Bio: Priya Donti is an Assistant Professor and the Silverman (1968) Family Career Development Professor at MIT EECS and LIDS. Her research focuses on safe and robust machine learning for high-renewables power grids. Priya is also a co-founder and Chair of Climate Change AI, a global nonprofit initiative to catalyze impactful work at the intersection of climate change and machine learning. Priya received her Ph.D. in Computer Science and Public Policy from Carnegie Mellon University. She was recognized as part of the MIT Technology Review’s 2021 list of 35 Innovators Under 35, Vox’s 2023 Future Perfect 50, and the 2025 TIME100 AI list, and is a recipient of the Schmidt Sciences AI2050 Early Career Fellowship, the ACM SIGEnergy Doctoral Dissertation Award, the Siebel Scholarship, the U.S. Department of Energy Computational Science Graduate Fellowship, and best paper honorable mentions at ICML and ACM e-Energy.
Summary:
Power: societally-critical system
Critical service
Emits greenhouse gases, need to decarbonize
Complex to operate effectively
Example problem: AC optimal power flo
Goals: minimize power costs, meet demand, satisfy grid & operational constraints
Minimize linear system of constraints
Min/max
Power flow (conservation of flow over all edges and nodes in graph)

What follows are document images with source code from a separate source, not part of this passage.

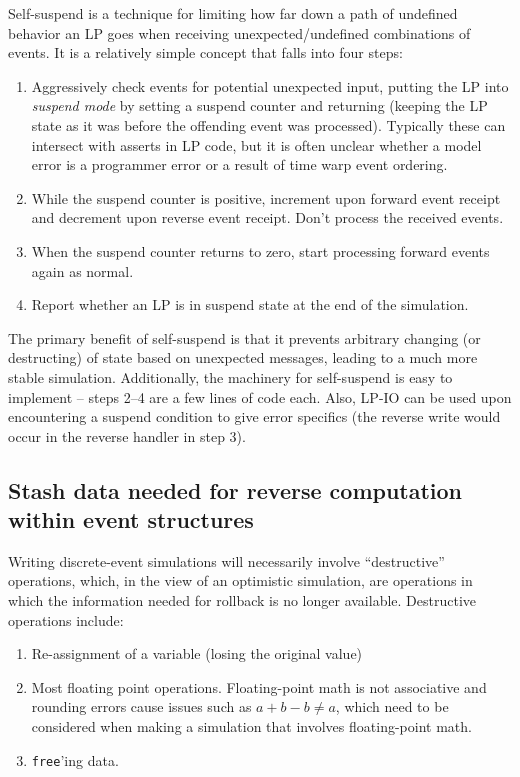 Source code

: \documentclass[conference,10pt,compsocconf,onecolumn]{IEEEtran}
\begin{document}
Self-suspend is a technique for limiting how far down a path of undefined
behavior an LP goes when receiving unexpected/undefined combinations of events.
It is a relatively simple concept that falls into four steps:
\begin{enumerate}
    \item Aggressively check events for potential unexpected input, putting the
        LP into \emph{suspend mode} by setting a suspend counter and returning
        (keeping the LP state as it was before the offending event was
        processed). Typically these can intersect with asserts in LP code, but
        it is often unclear whether a model error is a programmer error or a
        result of time warp event ordering.
    \item While the suspend counter is positive, increment upon forward event
        receipt and decrement upon reverse event receipt. Don't process the
        received events.
    \item When the suspend counter returns to zero, start processing forward
        events again as normal.
    \item Report whether an LP is in suspend state at the end of the
        simulation.
\end{enumerate}

The primary benefit of self-suspend is that it prevents arbitrary changing (or
destructing) of state based on unexpected messages, leading to a much more
stable simulation. Additionally, the machinery for self-suspend is easy to
implement -- steps 2--4 are a few lines of code each. Also, LP-IO can be
used upon encountering a suspend condition to give error specifics (the reverse
write would occur in the reverse handler in step 3).

\subsection{Stash data needed for reverse computation within event structures}

Writing discrete-event simulations will necessarily involve ``destructive''
operations, which, in the view of an optimistic simulation, are operations in
which the information needed for rollback is no longer available. Destructive
operations include:
\begin{enumerate}
    \item Re-assignment of a variable (losing the original value)
    \item Most floating point operations. Floating-point math is not
        associative and rounding errors cause issues such as
        $a+b-b \neq a$, which need to be considered when making a simulation
        that involves floating-point math.
    \item \texttt{free}'ing data.
\end{enumerate}
\end{document}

Quadratic relationships: non-convex and NP Hard
Power wholesale prices are based on this problem
1k-14k variables at the lower end of complexity but must be solved in milliseconds for online control
Example Approach: Amortized optimization via ML
Must be
Safe: respect hardware constraints
Robust to variety of inputs
Generalizable to many settings
Multi-agent: cooperate with other controllers
Human-in-the-loop
Focus on safety
Enforcing constraints via optimization-in-the-loop ML
Enforce via differentiable “last layer” procedure
Explicit vs implicit layers
Explicit:
Document the goal as a function the model’s input/internal state to produce output
Differentiate with respect to this function
Implicit:
In many use-cases (e.g. power flow), we can’t separate inputs from outputs
e.g. we have the prior state and some of the next state and we iteratively refine what else must happen to make the state transition this way
Differentiate with respect to the output/next state solution that is produced iteratively
Implicit function theorem says: can do this without propagating gradients through iterative refinement process
Optimization-in-the-loop ML for AC Optimal Power Flow
Apply optimization, ensuring constraints are followed and costs are minimized
Train neural network to compute constraints
Completion/correction approach:
Train neural networks on a subset of the problem, take their output (not guaranteed to fully respect the wider problem) and add a full AC power flow solver given these inputs to correct it
Fails if the neural network produces an infeasible solution that cannot be refined/completed
Unified approach:
Neural network outputs a fully valid design that is not optimal (unconstrained optimization/feasibility seeking)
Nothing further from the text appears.